Overshadowed by the break-up of singer Thom Yorke’s relationship, announced last year, A Moon Shaped Pool finds the band mining their long and deep back catalogue, while pushing their compositional skills relentlessly forwards. Where 2011’s more granular and underrated The King of Limbs revelled in beats, A Moon Shaped Pool marks a frequent relaxation into more conventional songcraft – manna from heaven for a certain stripe of Radiohead fan. Jonny Greenwood’s film score sideline pays dividends, too, in the string arrangements and modern classical introduction to Glass Eyes.
The album starts and finishes on two older songs, material reworked in the light of new developments. Dating from as long ago as the Hail to the Thief sessions, Burn the Witch is A Moon Shaped Pool’s most forthright political statement, a warning against scapegoating outsiders that trailed the album’s release with a startling stop-motion animation video.
At the far end of the tracklisting is True Love Waits, a relic that has been around since circa 1995. The title may tilt at the religion-inspired US celibacy movement, but the song – now made up of piano, vocals and percussion that sounds like a beetle using a typewriter – is about a fraught sense of love. (The “lollipops and crisps” line refers to a mother who left her young child alone for days with junk food). It climaxes with the words “don’t leave”.

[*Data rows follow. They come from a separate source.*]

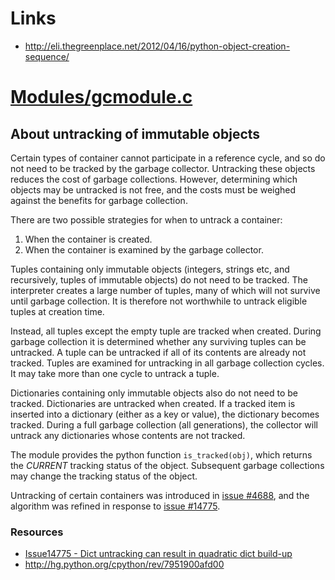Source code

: # Links

* http://eli.thegreenplace.net/2012/04/16/python-object-creation-sequence/

# [Modules/gcmodule.c](http://hg.python.org/cpython/file/tip/Modules/gcmodule.c)

## About untracking of immutable objects

Certain types of container cannot participate in a reference cycle, and
so do not need to be tracked by the garbage collector. Untracking these
objects reduces the cost of garbage collections. However, determining
which objects may be untracked is not free, and the costs must be
weighed against the benefits for garbage collection.

There are two possible strategies for when to untrack a container:

1. When the container is created.
2. When the container is examined by the garbage collector.

Tuples containing only immutable objects (integers, strings etc, and
recursively, tuples of immutable objects) do not need to be tracked.
The interpreter creates a large number of tuples, many of which will
not survive until garbage collection. It is therefore not worthwhile
to untrack eligible tuples at creation time.

Instead, all tuples except the empty tuple are tracked when created.
During garbage collection it is determined whether any surviving tuples
can be untracked. A tuple can be untracked if all of its contents are
already not tracked. Tuples are examined for untracking in all garbage
collection cycles. It may take more than one cycle to untrack a tuple.

Dictionaries containing only immutable objects also do not need to be
tracked. Dictionaries are untracked when created. If a tracked item is
inserted into a dictionary (either as a key or value), the dictionary
becomes tracked. During a full garbage collection (all generations),
the collector will untrack any dictionaries whose contents are not
tracked.

The module provides the python function `is_tracked(obj)`, which returns
the *CURRENT* tracking status of the object. Subsequent garbage
collections may change the tracking status of the object.

Untracking of certain containers was introduced in
[issue #4688](http://bugs.python.org/issue4688), and the algorithm was refined
in response to [issue #14775](http://bugs.python.org/issue14775).

### Resources

* [Issue14775 - Dict untracking can result in quadratic dict build-up](http://bugs.python.org/issue14775)
* http://hg.python.org/cpython/rev/7951900afd00
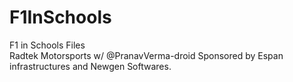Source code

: # F1InSchools
F1 in Schools Files </br>
Radtek Motorsports w/ @PranavVerma-droid
Sponsored by Espan infrastructures and Newgen Softwares.
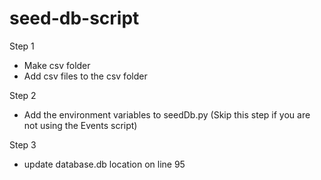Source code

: # seed-db-script

Step 1
- Make csv folder
- Add csv files to the csv folder

Step 2
- Add the environment variables to seedDb.py (Skip this step if you are not using the Events script)

Step 3
- update database.db location on line 95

You would not want to be so crass as to call this Radiohead’s break-up album; after all, there are four other band members. A song such as The Numbers (formerly known as Silent Spring) uses found sound, a little cosmic jazz, folk-rock acoustic guitar and accusatory strings to seethe specifically about ecocide. Ful Stop, meanwhile, is six minutes of encroaching electronic menace whose lyrics self-flagellate quite mercilessly.
But a few songs appear to conjoin macro with micro, with a sense of loss that encompasses disintegration on the home front and in the wider world. Daydreaming is one. “The damage is done,” Yorke sings, even more exhausted than usual. Things have got “beyond the point of no return”, and “this goes beyond me/Beyond you”. The coda is back-masked and sinister: “Half of my life,” it goes, according to people who have played it backwards. At a guess, it’s the 23 years the 47-year-old Yorke spent with the mother of his children, crowning a piano-led ballad in which it is easy to read divorce as well as disaster.